Trying to find space: Parking on a walking campus

By Carole Burkett

Editor-in-Chief

Finding a parking spot can be hard during Black Friday, at an OSU game, and even on our campus. When hundreds of students live in the same dorms and attend class in the same buildings, convenient parking is a challenge. 

Some say Denison’s system is due for an overhaul. “With the changes in the dorms that have occurred this year, parking needs to be changed,” said Kayleigh Humphries ‘16, a biology major from Newark, Ohio. “Now that all the sophomores are on East quad and the freshmen are on West quad, there ought to be parking near the dorms.”

The current permit registration costs $100 a year, and assigns a colored sticker to each car based on class seniority. This is a median cost for colleges in this area: an annual parking permit at Kenyon College in Gambier, Ohio, costs $200. Capital University, in Columbus, has a large commuter sector and sells permits for $80, while parking at Case Western Reserve University in Cleveland, can add up to a price ranging from $432 to $1,280 for a prime spot on University Circle. 

A less expensive option for Denison, the orange parking pass can be purchased for only $1 for the most distant parking. According to JoAn Matteson, accounting clerk in the Controller’s Office, this aims to fix congestion. “There were more students on East quad than there were parking spots,” Matteson said. 

Congestion has gotten to the point where students begin to believe that there is no parking, according to Administrative Assistant of Safety & Security Mary Lindsey. She said, “We have more spaces than we have vehicles. But they’re not always convenient. East quad is a big problem every year.” 

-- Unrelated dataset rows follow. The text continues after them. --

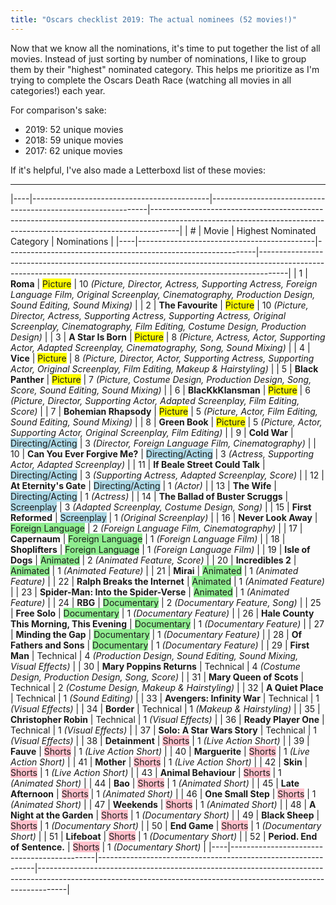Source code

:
 ```yaml
---
title: "Oscars checklist 2019: The actual nominees (52 movies!)"
---
```


Now that we know all the nominations, it's time to put together the list of all movies. Instead of just sorting by number of nominations, I like to group them by their "highest" nominated category. This helps me prioritize as I'm trying to complete the Oscars Death Race (watching all movies in all categories!) each year.

For comparison's sake:

- 2019: 52 unique movies
- 2018: 59 unique movies
- 2017: 62 unique movies

If it's helpful, I've also made a Letterboxd list of these movies: 

---


|----|--------------------------------------------|--------------------------------------------------------------|-------------------------------------------------------------------------------------------------------------------------------------------------------------------|
| #  |                   Movie                    |                  Highest Nominated Category                  |                                                                            Nominations                                                                            |
|----|--------------------------------------------|--------------------------------------------------------------|-------------------------------------------------------------------------------------------------------------------------------------------------------------------|
|  1 | **Roma**                                   | <span style="background:yellow;">Picture</span>              | 10 *(Picture, Director, Actress, Supporting Actress, Foreign Language Film, Original Screenplay, Cinematography, Production Design, Sound Editing, Sound Mixing)* |
|  2 | **The Favourite**                          | <span style="background:yellow;">Picture</span>              | 10 *(Picture, Director, Actress, Supporting Actress, Supporting Actress, Original Screenplay, Cinematography, Film Editing, Costume Design, Production Design)*   |
|  3 | **A Star Is Born**                         | <span style="background:yellow;">Picture</span>              | 8 *(Picture, Actress, Actor, Supporting Actor, Adapted Screenplay, Cinematography, Song, Sound Mixing)*                                                           |
|  4 | **Vice**                                   | <span style="background:yellow;">Picture</span>              | 8 *(Picture, Director, Actor, Supporting Actress, Supporting Actor, Original Screenplay, Film Editing, Makeup & Hairstyling)*                                     |
|  5 | **Black Panther**                          | <span style="background:yellow;">Picture</span>              | 7 *(Picture, Costume Design, Production Design, Song, Score, Sound Editing, Sound Mixing)*                                                                        |
|  6 | **BlacKkKlansman**                         | <span style="background:yellow;">Picture</span>              | 6 *(Picture, Director, Supporting Actor, Adapted Screenplay, Film Editing, Score)*                                                                                |
|  7 | **Bohemian Rhapsody**                      | <span style="background:yellow;">Picture</span>              | 5 *(Picture, Actor, Film Editing, Sound Editing, Sound Mixing)*                                                                                                   |
|  8 | **Green Book**                             | <span style="background:yellow;">Picture</span>              | 5 *(Picture, Actor, Supporting Actor, Original Screenplay, Film Editing)*                                                                                         |
|  9 | **Cold War**                               | <span style="background:lightblue;">Directing/Acting</span>  | 3 *(Director, Foreign Language Film, Cinematography)*                                                                                                             |
| 10 | **Can You Ever Forgive Me?**               | <span style="background:lightblue;">Directing/Acting</span>  | 3 *(Actress, Supporting Actor, Adapted Screenplay)*                                                                                                               |
| 11 | **If Beale Street Could Talk**             | <span style="background:lightblue;">Directing/Acting</span>  | 3 *(Supporting Actress, Adapted Screenplay, Score)*                                                                                                               |
| 12 | **At Eternity's Gate**                     | <span style="background:lightblue;">Directing/Acting</span>  | 1 *(Actor)*                                                                                                                                                       |
| 13 | **The Wife**                               | <span style="background:lightblue;">Directing/Acting</span>  | 1 *(Actress)*                                                                                                                                                     |
| 14 | **The Ballad of Buster Scruggs**           | <span style="background:lightblue;">Screenplay</span>        | 3 *(Adapted Screenplay, Costume Design, Song)*                                                                                                                    |
| 15 | **First Reformed**                         | <span style="background:lightblue;">Screenplay</span>        | 1 *(Original Screenplay)*                                                                                                                                         |
| 16 | **Never Look Away**                        | <span style="background:lightgreen;">Foreign Language</span> | 2 *(Foreign Language Film, Cinematography)*                                                                                                                       |
| 17 | **Capernaum**                              | <span style="background:lightgreen;">Foreign Language</span> | 1 *(Foreign Language Film)*                                                                                                                                       |
| 18 | **Shoplifters**                            | <span style="background:lightgreen;">Foreign Language</span> | 1 *(Foreign Language Film)*                                                                                                                                       |
| 19 | **Isle of Dogs**                           | <span style="background:lightgreen;">Animated</span>         | 2 *(Animated Feature, Score)*                                                                                                                                     |
| 20 | **Incredibles 2**                          | <span style="background:lightgreen;">Animated</span>         | 1 *(Animated Feature)*                                                                                                                                            |
| 21 | **Mirai**                                  | <span style="background:lightgreen;">Animated</span>         | 1 *(Animated Feature)*                                                                                                                                            |
| 22 | **Ralph Breaks the Internet**              | <span style="background:lightgreen;">Animated</span>         | 1 *(Animated Feature)*                                                                                                                                            |
| 23 | **Spider-Man: Into the Spider-Verse**      | <span style="background:lightgreen;">Animated</span>         | 1 *(Animated Feature)*                                                                                                                                            |
| 24 | **RBG**                                    | <span style="background:lightgreen;">Documentary</span>      | 2 *(Documentary Feature, Song)*                                                                                                                                   |
| 25 | **Free Solo**                              | <span style="background:lightgreen;">Documentary</span>      | 1 *(Documentary Feature)*                                                                                                                                         |
| 26 | **Hale County This Morning, This Evening** | <span style="background:lightgreen;">Documentary</span>      | 1 *(Documentary Feature)*                                                                                                                                         |
| 27 | **Minding the Gap**                        | <span style="background:lightgreen;">Documentary</span>      | 1 *(Documentary Feature)*                                                                                                                                         |
| 28 | **Of Fathers and Sons**                    | <span style="background:lightgreen;">Documentary</span>      | 1 *(Documentary Feature)*                                                                                                                                         |
| 29 | **First Man**                              | <span style="background:lightred;">Technical</span>          | 4 *(Production Design, Sound Editing, Sound Mixing, Visual Effects)*                                                                                              |
| 30 | **Mary Poppins Returns**                   | <span style="background:lightred;">Technical</span>          | 4 *(Costume Design, Production Design, Song, Score)*                                                                                                              |
| 31 | **Mary Queen of Scots**                    | <span style="background:lightred;">Technical</span>          | 2 *(Costume Design, Makeup & Hairstyling)*                                                                                                                        |
| 32 | **A Quiet Place**                          | <span style="background:lightred;">Technical</span>          | 1 *(Sound Editing)*                                                                                                                                               |
| 33 | **Avengers: Infinity War**                 | <span style="background:lightred;">Technical</span>          | 1 *(Visual Effects)*                                                                                                                                              |
| 34 | **Border**                                 | <span style="background:lightred;">Technical</span>          | 1 *(Makeup & Hairstyling)*                                                                                                                                        |
| 35 | **Christopher Robin**                      | <span style="background:lightred;">Technical</span>          | 1 *(Visual Effects)*                                                                                                                                              |
| 36 | **Ready Player One**                       | <span style="background:lightred;">Technical</span>          | 1 *(Visual Effects)*                                                                                                                                              |
| 37 | **Solo: A Star Wars Story**                | <span style="background:lightred;">Technical</span>          | 1 *(Visual Effects)*                                                                                                                                              |
| 38 | **Detainment**                             | <span style="background:pink;">Shorts</span>                 | 1 *(Live Action Short)*                                                                                                                                           |
| 39 | **Fauve**                                  | <span style="background:pink;">Shorts</span>                 | 1 *(Live Action Short)*                                                                                                                                           |
| 40 | **Marguerite**                             | <span style="background:pink;">Shorts</span>                 | 1 *(Live Action Short)*                                                                                                                                           |
| 41 | **Mother**                                 | <span style="background:pink;">Shorts</span>                 | 1 *(Live Action Short)*                                                                                                                                           |
| 42 | **Skin**                                   | <span style="background:pink;">Shorts</span>                 | 1 *(Live Action Short)*                                                                                                                                           |
| 43 | **Animal Behaviour**                       | <span style="background:pink;">Shorts</span>                 | 1 *(Animated Short)*                                                                                                                                              |
| 44 | **Bao**                                    | <span style="background:pink;">Shorts</span>                 | 1 *(Animated Short)*                                                                                                                                              |
| 45 | **Late Afternoon**                         | <span style="background:pink;">Shorts</span>                 | 1 *(Animated Short)*                                                                                                                                              |
| 46 | **One Small Step**                         | <span style="background:pink;">Shorts</span>                 | 1 *(Animated Short)*                                                                                                                                              |
| 47 | **Weekends**                               | <span style="background:pink;">Shorts</span>                 | 1 *(Animated Short)*                                                                                                                                              |
| 48 | **A Night at the Garden**                  | <span style="background:pink;">Shorts</span>                 | 1 *(Documentary Short)*                                                                                                                                           |
| 49 | **Black Sheep**                            | <span style="background:pink;">Shorts</span>                 | 1 *(Documentary Short)*                                                                                                                                           |
| 50 | **End Game**                               | <span style="background:pink;">Shorts</span>                 | 1 *(Documentary Short)*                                                                                                                                           |
| 51 | **Lifeboat**                               | <span style="background:pink;">Shorts</span>                 | 1 *(Documentary Short)*                                                                                                                                           |
| 52 | **Period. End of Sentence.**               | <span style="background:pink;">Shorts</span>                 | 1 *(Documentary Short)*                                                                                                                                           |
|----|--------------------------------------------|--------------------------------------------------------------|-------------------------------------------------------------------------------------------------------------------------------------------------------------------|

Director of Safety & Security Garret Moore has plans to improve the congestion. “I would like two parking permits: blue and green, for the upperclass students and the first years,” Moore said. This would allow students to park closer to the dormitories where they live. The next step will be a proposition to DCGA. According to Moore upperclassmen have conventionally resisted change to the parking pattern. 

The permit solution is less expensive than the alternative—mounds of parking tickets and an impounded car. A Denison parking ticket sets you back $40 or $100, depending on the offense, while a Granville citation costs $20. Moore said the cost adds significance to Denison tickets: “If our tickets were that little, students wouldn’t be concerned about them at all.”

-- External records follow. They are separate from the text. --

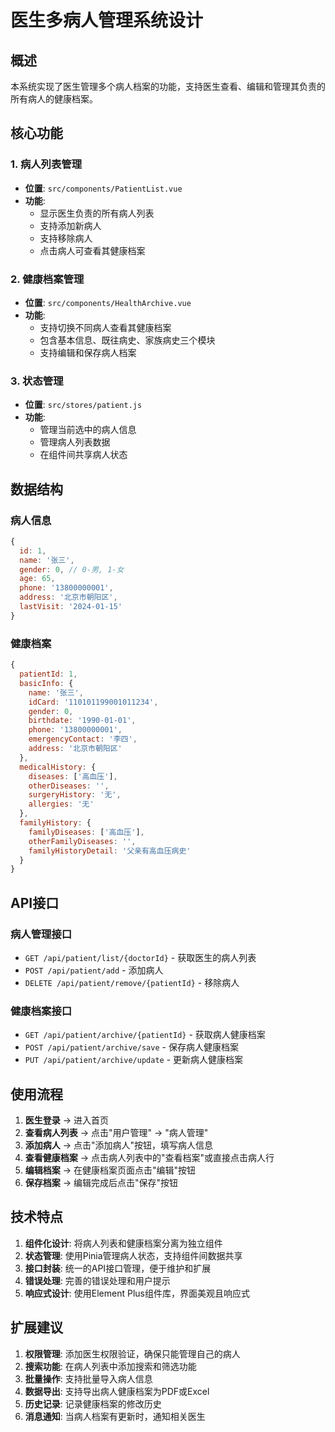 # 医生多病人管理系统设计

## 概述

本系统实现了医生管理多个病人档案的功能，支持医生查看、编辑和管理其负责的所有病人的健康档案。

## 核心功能

### 1. 病人列表管理
- **位置**: `src/components/PatientList.vue`
- **功能**: 
  - 显示医生负责的所有病人列表
  - 支持添加新病人
  - 支持移除病人
  - 点击病人可查看其健康档案

### 2. 健康档案管理
- **位置**: `src/components/HealthArchive.vue`
- **功能**:
  - 支持切换不同病人查看其健康档案
  - 包含基本信息、既往病史、家族病史三个模块
  - 支持编辑和保存病人档案

### 3. 状态管理
- **位置**: `src/stores/patient.js`
- **功能**:
  - 管理当前选中的病人信息
  - 管理病人列表数据
  - 在组件间共享病人状态

## 数据结构

### 病人信息
```javascript
{
  id: 1,
  name: '张三',
  gender: 0, // 0-男, 1-女
  age: 65,
  phone: '13800000001',
  address: '北京市朝阳区',
  lastVisit: '2024-01-15'
}
```

### 健康档案
```javascript
{
  patientId: 1,
  basicInfo: {
    name: '张三',
    idCard: '110101199001011234',
    gender: 0,
    birthdate: '1990-01-01',
    phone: '13800000001',
    emergencyContact: '李四',
    address: '北京市朝阳区'
  },
  medicalHistory: {
    diseases: ['高血压'],
    otherDiseases: '',
    surgeryHistory: '无',
    allergies: '无'
  },
  familyHistory: {
    familyDiseases: ['高血压'],
    otherFamilyDiseases: '',
    familyHistoryDetail: '父亲有高血压病史'
  }
}
```

## API接口

### 病人管理接口
- `GET /api/patient/list/{doctorId}` - 获取医生的病人列表
- `POST /api/patient/add` - 添加病人
- `DELETE /api/patient/remove/{patientId}` - 移除病人

### 健康档案接口
- `GET /api/patient/archive/{patientId}` - 获取病人健康档案
- `POST /api/patient/archive/save` - 保存病人健康档案
- `PUT /api/patient/archive/update` - 更新病人健康档案

## 使用流程

1. **医生登录** → 进入首页
2. **查看病人列表** → 点击"用户管理" → "病人管理"
3. **添加病人** → 点击"添加病人"按钮，填写病人信息
4. **查看健康档案** → 点击病人列表中的"查看档案"或直接点击病人行
5. **编辑档案** → 在健康档案页面点击"编辑"按钮
6. **保存档案** → 编辑完成后点击"保存"按钮

## 技术特点

1. **组件化设计**: 将病人列表和健康档案分离为独立组件
2. **状态管理**: 使用Pinia管理病人状态，支持组件间数据共享
3. **接口封装**: 统一的API接口管理，便于维护和扩展
4. **错误处理**: 完善的错误处理和用户提示
5. **响应式设计**: 使用Element Plus组件库，界面美观且响应式

## 扩展建议

1. **权限管理**: 添加医生权限验证，确保只能管理自己的病人
2. **搜索功能**: 在病人列表中添加搜索和筛选功能
3. **批量操作**: 支持批量导入病人信息
4. **数据导出**: 支持导出病人健康档案为PDF或Excel
5. **历史记录**: 记录健康档案的修改历史
6. **消息通知**: 当病人档案有更新时，通知相关医生 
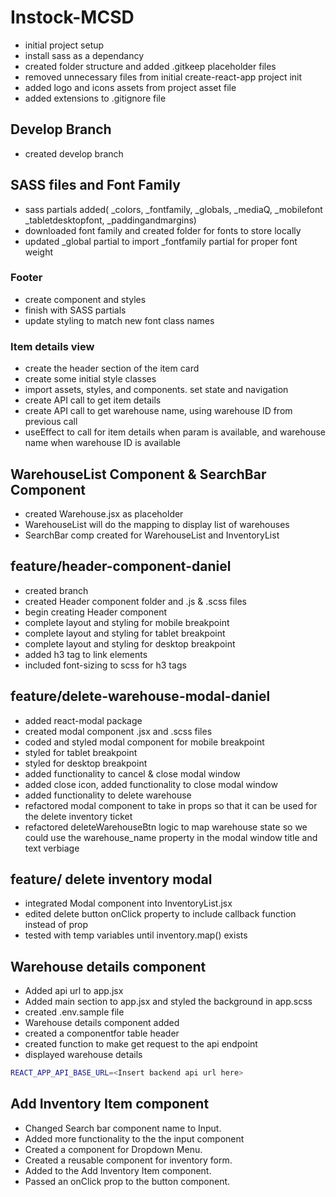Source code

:# Instock-MCSD

-   initial project setup
-   install sass as a dependancy
-   created folder structure and added .gitkeep placeholder files
-   removed unnecessary files from initial create-react-app project init
-   added logo and icons assets from project asset file
-   added extensions to .gitignore file

## Develop Branch

-   created develop branch

## SASS files and Font Family

-   sass partials added( \_colors, \_fontfamily, \_globals, \_mediaQ, \_mobilefont \_tabletdesktopfont, \_paddingandmargins)
-   downloaded font family and created folder for fonts to store locally
-   updated \_global partial to import \_fontfamily partial for proper font weight

### Footer

-   create component and styles
-   finish with SASS partials
-   update styling to match new font class names

### Item details view

-   create the header section of the item card
-   create some initial style classes
-   import assets, styles, and components. set state and navigation
-   create API call to get item details
-   create API call to get warehouse name, using warehouse ID from previous call
-   useEffect to call for item details when param is available, and warehouse name when warehouse ID is available

## WarehouseList Component & SearchBar Component

-   created Warehouse.jsx as placeholder
-   WarehouseList will do the mapping to display list of warehouses
-   SearchBar comp created for WarehouseList and InventoryList

## feature/header-component-daniel

-   created branch
-   created Header component folder and .js & .scss files
-   begin creating Header component
-   complete layout and styling for mobile breakpoint
-   complete layout and styling for tablet breakpoint
-   complete layout and styling for desktop breakpoint
-   added h3 tag to link elements
-   included font-sizing to scss for h3 tags

## feature/delete-warehouse-modal-daniel

-   added react-modal package
-   created modal component .jsx and .scss files
-   coded and styled modal component for mobile breakpoint
-   styled for tablet breakpoint
-   styled for desktop breakpoint
-   added functionality to cancel & close modal window
-   added close icon, added functionality to close modal window
-   added functionality to delete warehouse
-   refactored modal component to take in props so that it can be used for the delete inventory ticket
-   refactored deleteWarehouseBtn logic to map warehouse state so we could use the warehouse_name property in the modal window title and text verbiage

## feature/ delete inventory modal

-   integrated Modal component into InventoryList.jsx
-   edited delete button onClick property to include callback function instead of prop
-   tested with temp variables until inventory.map() exists

## Warehouse details component

-   Added api url to app.jsx
-   Added main section to app.jsx and styled the background in app.scss
-   created .env.sample file
-   Warehouse details component added
-   created a componentfor table header
-   created function to make get request to the api endpoint
-   displayed warehouse details

```bash
REACT_APP_API_BASE_URL=<Insert backend api url here>
```

## Add Inventory Item component

-   Changed Search bar component name to Input.
-   Added more functionality to the the input component
-   Created a component for Dropdown Menu.
-   Created a reusable component for inventory form.
-   Added to the Add Inventory Item component.
-   Passed an onClick prop to the button component.
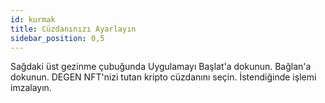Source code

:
 ```yaml
---
id: kurmak
title: Cüzdanınızı Ayarlayın
sidebar_position: 0,5
---
```


Sağdaki üst gezinme çubuğunda Uygulamayı Başlat'a dokunun. Bağlan'a dokunun. DEGEN NFT'nizi tutan kripto cüzdanını seçin. İstendiğinde işlemi imzalayın. 

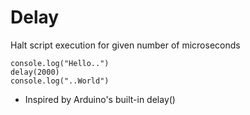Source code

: # Delay
Halt script execution for given number of microseconds
```
console.log("Hello..")
delay(2000)
console.log("..World")
```

- Inspired by Arduino's built-in delay()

The consequences of a village citation can be much more expensive. The ticket must be paid or taken to court, and if the car is not moved, it will be towed. 

On Denison’s campus, towing is a last resort. According to the Controller’s office, around 1,100 parking citations are issued each year, and Moore said only three or four of those cars are towed, after five parking violations have been cited and the owner does not remove the vehicle from campus.

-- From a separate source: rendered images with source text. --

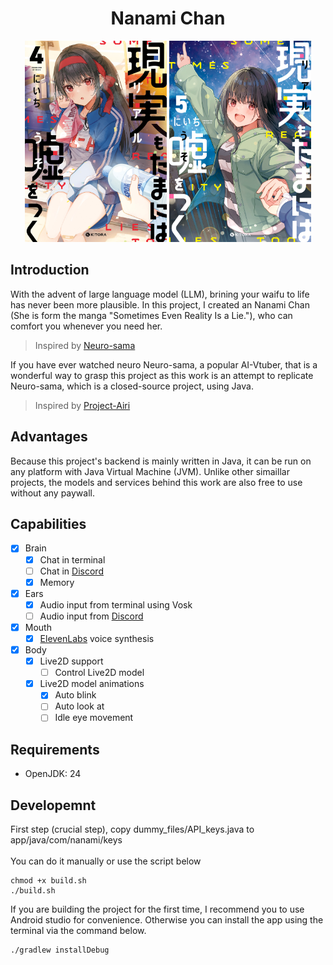 <h1 align="center">Nanami Chan</h1>

<div align="center">
  <img src="./docs/res/banner/sometimes_even_reality_is_a_lie_banner_4.jpeg" style="width: 45%; display: inline-block;" />
  <img src="./docs/res/banner/sometimes_even_reality_is_a_lie_banner_5.jpeg" style="width: 45%; display: inline-block;" />
</div>

<h2 align="left">Introduction</h2>

<p>With the advent of large language model (LLM), brining your waifu to life has never been more plausible. In this project, I created an Nanami Chan (She is form the manga "Sometimes Even Reality Is a Lie."), who can comfort you whenever you need her.</p> 

> Inspired by [Neuro-sama](https://www.youtube.com/@Neurosama)

<p>If you have ever watched neuro Neuro-sama, a popular AI-Vtuber, that is a wonderful way to grasp this project as this work is an attempt to replicate Neuro-sama, which is a closed-source project, using Java.</p>

> Inspired by [Project-Airi](https://github.com/moeru-ai/airi)

<h2 align="left">Advantages</h2>

<p>Because this project's backend is mainly written in Java, it can be run on any platform with Java Virtual Machine (JVM). Unlike other simaillar projects, the models and services behind this work are also free to use without any paywall.</p>


<h2 align="left">Capabilities</h2>

- [x] Brain
  - [x] Chat in terminal
  - [ ] Chat in [Discord](https://discord.com)
  - [x] Memory
- [x] Ears
  - [x] Audio input from terminal using Vosk
  - [ ] Audio input from [Discord](https://discord.com)
- [x] Mouth
  - [x] [ElevenLabs](https://elevenlabs.io/) voice synthesis
- [x] Body
  - [x] Live2D support
    - [ ] Control Live2D model
  - [x] Live2D model animations
    - [x] Auto blink
    - [ ] Auto look at
    - [ ] Idle eye movement

<h2 align="left">Requirements</h2>

- OpenJDK: 24 

<h2 align="left">Developemnt</h2>
<p>First step (crucial step), copy dummy_files/API_keys.java to app/java/com/nanami/keys
  <br></br>
  You can do it manually or use the script below
</p>

```
chmod +x build.sh
./build.sh
```

<p>If you are building the project for the first time, I recommend you to use Android studio for convenience. Otherwise you can install the app using the terminal via the command below.</p>

```
./gradlew installDebug
```
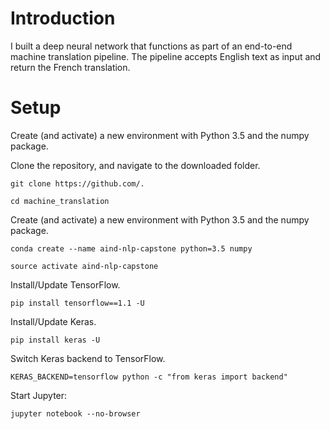 # Introduction
I built a deep neural network that functions as part of an end-to-end machine translation pipeline. The pipeline accepts English text as input and return the French translation.

# Setup

Create (and activate) a new environment with Python 3.5 and the numpy package.

Clone the repository, and navigate to the downloaded folder.
```
git clone https://github.com/.

cd machine_translation
```

Create (and activate) a new environment with Python 3.5 and the numpy package.
```
conda create --name aind-nlp-capstone python=3.5 numpy

source activate aind-nlp-capstone
```

Install/Update TensorFlow.
```
pip install tensorflow==1.1 -U
```

Install/Update Keras.
```
pip install keras -U
```

Switch Keras backend to TensorFlow.
```
KERAS_BACKEND=tensorflow python -c "from keras import backend"
```

Start Jupyter:
```
jupyter notebook --no-browser
```
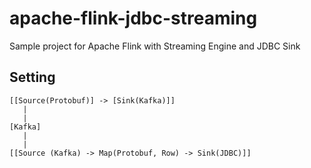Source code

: # apache-flink-jdbc-streaming
Sample project for Apache Flink with Streaming Engine and JDBC Sink

## Setting
```
[[Source(Protobuf)] -> [Sink(Kafka)]] 
   |
   |   
[Kafka]
   |
   |   
[[Source (Kafka) -> Map(Protobuf, Row) -> Sink(JDBC)]]  
```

Instead of paying the citation on their account, students have another choice: filing a citation appeal with security. The Controller’s office and security review the citation, and possibly reverse it and refund the fee.

Matteson, who helps process the appeals, sees many parking citations successfully reversed. “So many of the tickets are reversed, it feels like it’s all for nothing,” she said. 

Changing the parking pattern would reduce the number of citations, according to Moore. But there is another route to reducing the number of citations—increasing students’ willingness to walk. “We’re into sustainability, we want people to walk,” Moore said. And the Hill itself is not hospitable to cars. “We’re not a drive-to-class campus,” Lindsey said. 

Karen Osborne ‘16, a psychology major from Cross Plains, Tenn., has commuted to an off-campus internship on a biweekly basis and learned to live with the current system. “People should suck it up,” she said. “They can walk five minutes to their car.”